Но вернемся в будуар графини. Очкарик, ее гость, по моему мнению, был именно «вшивым интеллигентом». Увидев наши антикварные вещи, он тут же сделал брезгливое лицо и забраковал их. Потом все-таки снизошел и предложил нам за все какую-то смехотворную сумму, объясняя, что если мы совершим сделку именно с ним, то окажем услугу всей великой России. Он якобы передаст эти предметы в некий благотворительный дворянский фонд, до которого нам с Македоном не было никакого дела.

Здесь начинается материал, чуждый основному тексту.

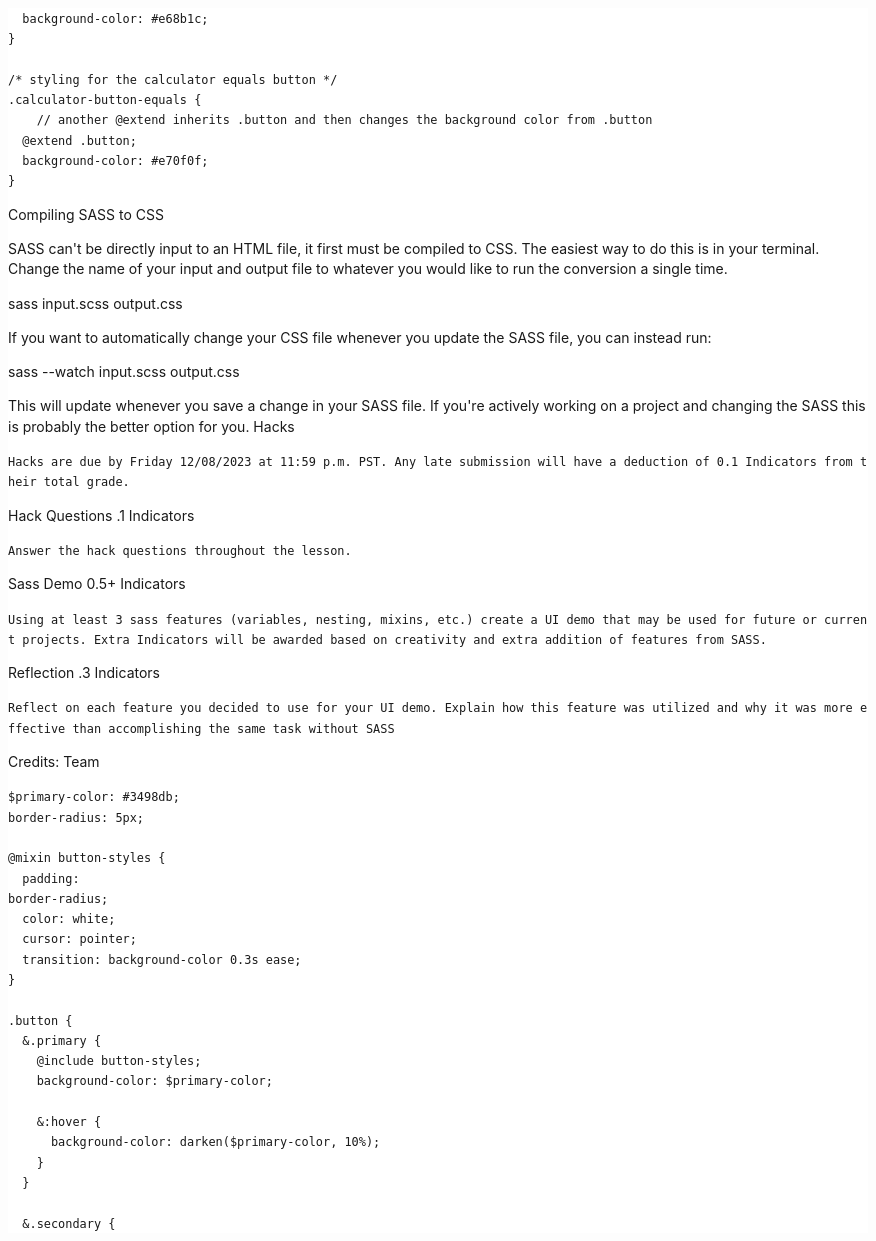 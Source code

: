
 ```
  background-color: #e68b1c;
}

/* styling for the calculator equals button */
.calculator-button-equals {
    // another @extend inherits .button and then changes the background color from .button
  @extend .button;
  background-color: #e70f0f;
}
```    
Compiling SASS to CSS

SASS can't be directly input to an HTML file, it first must be compiled to CSS. The easiest way to do this is in your terminal. Change the name of your input and output file to whatever you would like to run the conversion a single time.

sass input.scss output.css

If you want to automatically change your CSS file whenever you update the SASS file, you can instead run:

sass --watch input.scss output.css

This will update whenever you save a change in your SASS file. If you're actively working on a project and changing the SASS this is probably the better option for you.
Hacks

    Hacks are due by Friday 12/08/2023 at 11:59 p.m. PST. Any late submission will have a deduction of 0.1 Indicators from their total grade.

Hack Questions .1 Indicators

    Answer the hack questions throughout the lesson.

Sass Demo 0.5+ Indicators

    Using at least 3 sass features (variables, nesting, mixins, etc.) create a UI demo that may be used for future or current projects. Extra Indicators will be awarded based on creativity and extra addition of features from SASS.

Reflection .3 Indicators

    Reflect on each feature you decided to use for your UI demo. Explain how this feature was utilized and why it was more effective than accomplishing the same task without SASS

Credits: Team
```
$primary-color: #3498db;
border-radius: 5px;

@mixin button-styles {
  padding: 
border-radius;
  color: white;
  cursor: pointer;
  transition: background-color 0.3s ease;
}

.button {
  &.primary {
    @include button-styles;
    background-color: $primary-color;

    &:hover {
      background-color: darken($primary-color, 10%);
    }
  }

  &.secondary {
```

В общем, развести нас хотел, как лохов дешевых. Но Македон, ведущий переговоры, был тверд как скала.
— Я очень сожалею, но за эти деньги я не расстанусь с вещами, которые дороги мне как память о дедушке. Спасибо. Всего доброго, — с достоинством заявил он.
«Интеллигент», видя, что антиквариат, а вместе с ним и его заработок уплывают, сделал последнюю попытку и набросил еще несколько жалких грошей.
— Извините! Меня этот мелочный торг унижает, я не спекулянт какой-нибудь и мы с вами не на рынке. Речь идет о семейных реликвиях, — величественно ответил эстонец Урмац.
Мы раскланялись и покинули квартиру графини.
На следующий день мы обзвонили несколько антикварных магазинов. В одном из них весь наш товар с удовольствием купили оптом. Сумма, которую нам заплатили, в десять раз превышала ту, что предлагал усыпанный перхотью дворянин, плюс к этому сотрудники магазина не пытались грузить нас высокими идеями о судьбе России. Барыги оказались честнее аристократов. В десять раз, если оценивать в деньгах.
Таким образом на нас свалилась куча денег, мы даже не ожидали, что будет так много. Что делать-то с ними? Ни у меня, ни у Македона никогда не было такого богатства. Оба мы из довольно небогатых семей. Как тратить деньжищи? Ну купили мы осетрины копченой, икры полкило, вина коллекционного. Сожрали рыбные деликатесы, вином запили. Только радости от этого не было никакой. У нас возникло такое чувство, как будто нас обманули, обидно стало: мы думали, что вот, появятся деньги — и мы станем счастливыми людьми, а на деле оказалось, что деньги не принесли нам никакого удовлетворения. Это и есть что ли богатая жизнь? Нет, чувствуем — что-то неправильно мы делаем. Тогда решили мы распорядиться деньгами по-другому. Из большей части нашего капитала мы сделали «общак», который в дальнейшем будет использоваться для развития бизнеса. Оставшуюся сумму позволили себе прогулять, но так, чтобы это было интересно. Македон остался в Питере, а я купил два билета до Симферополя и поехал на неделю с Ингой в Крым. У моих родителей там были знакомые, сдающие комнату в самом сердце Никитского ботанического сада, под Ялтой. Туда мы и отправились.
Теплое ласковое море, спелые фрукты, крепкое масандровское вино… Неделя в этом райском месте пролетела как одно мгновение.
В последний день отдыха я зашел в цветочный магазин, торгующий растениями из коллекции ботанического сада. Кроме всего прочего там были выставлены кактусы различных сортов. Они, эти колючие красавцы, словно заколдовали меня необычностью форм и окрасок. Я купил сорок штук. Все разные. Стоили растения недорого. Молоденькие продавщицы аккуратно уложили их в картонную коробку, запечатали, и я повез эту красоту домой, в холодный, бессолнечный город. Зимой они будут напоминать мне о лете.
По приезде в Питер я первым делом связался с Македоном. Он, как и я, промотал свою часть антикварной прибыли, «общак», естественно, остался неприкосновенным. Урмац уже скучал без дела и с нетерпением ожидал моего возвращения. Я отвез кактусы к родителям. У Инги в комнате для них не было места. С маманей мы живописно расположили растения на подоконнике, квартира сразу заметно похорошела. Довольный, я поехал в общагу. Македон сидел у Инги в комнате. Привезенный из Крыма марочный портвейн они уже открыли. Сидят, пьют. Инга взахлеб рассказывает Урмацу о нашем отдыхе.